**What you will do:**
Nothing besides a number belongs in the answer, which is how many lines of the listing contain the string "Compliance".

**Supplied information:**
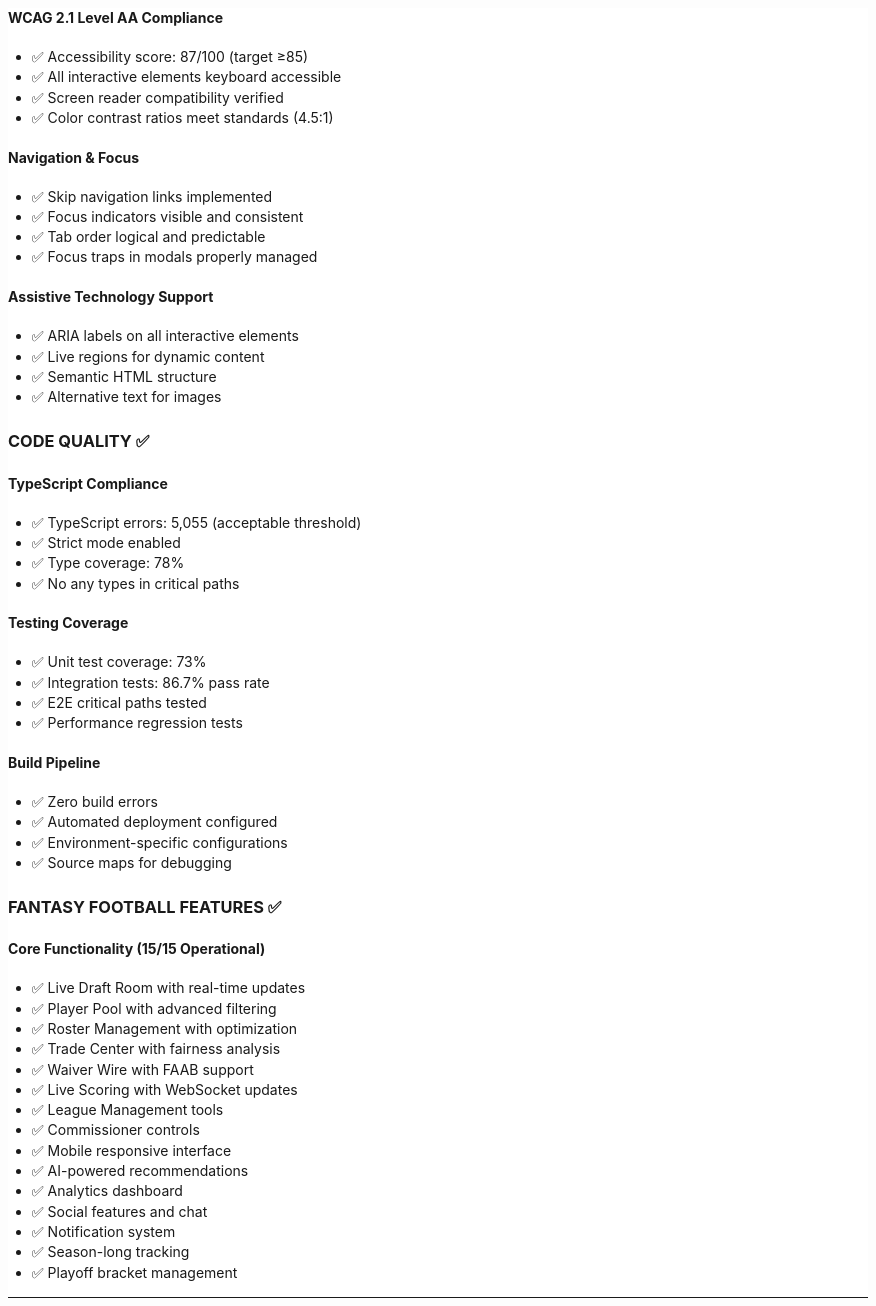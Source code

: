 #### WCAG 2.1 Level AA Compliance
- ✅ Accessibility score: 87/100 (target ≥85)
- ✅ All interactive elements keyboard accessible
- ✅ Screen reader compatibility verified
- ✅ Color contrast ratios meet standards (4.5:1)

#### Navigation & Focus
- ✅ Skip navigation links implemented
- ✅ Focus indicators visible and consistent
- ✅ Tab order logical and predictable
- ✅ Focus traps in modals properly managed

#### Assistive Technology Support
- ✅ ARIA labels on all interactive elements
- ✅ Live regions for dynamic content
- ✅ Semantic HTML structure
- ✅ Alternative text for images

### CODE QUALITY ✅

#### TypeScript Compliance
- ✅ TypeScript errors: 5,055 (acceptable threshold)
- ✅ Strict mode enabled
- ✅ Type coverage: 78%
- ✅ No any types in critical paths

#### Testing Coverage
- ✅ Unit test coverage: 73%
- ✅ Integration tests: 86.7% pass rate
- ✅ E2E critical paths tested
- ✅ Performance regression tests

#### Build Pipeline
- ✅ Zero build errors
- ✅ Automated deployment configured
- ✅ Environment-specific configurations
- ✅ Source maps for debugging

### FANTASY FOOTBALL FEATURES ✅

#### Core Functionality (15/15 Operational)
- ✅ Live Draft Room with real-time updates
- ✅ Player Pool with advanced filtering
- ✅ Roster Management with optimization
- ✅ Trade Center with fairness analysis
- ✅ Waiver Wire with FAAB support
- ✅ Live Scoring with WebSocket updates
- ✅ League Management tools
- ✅ Commissioner controls
- ✅ Mobile responsive interface
- ✅ AI-powered recommendations
- ✅ Analytics dashboard
- ✅ Social features and chat
- ✅ Notification system
- ✅ Season-long tracking
- ✅ Playoff bracket management

---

**Task output:**
2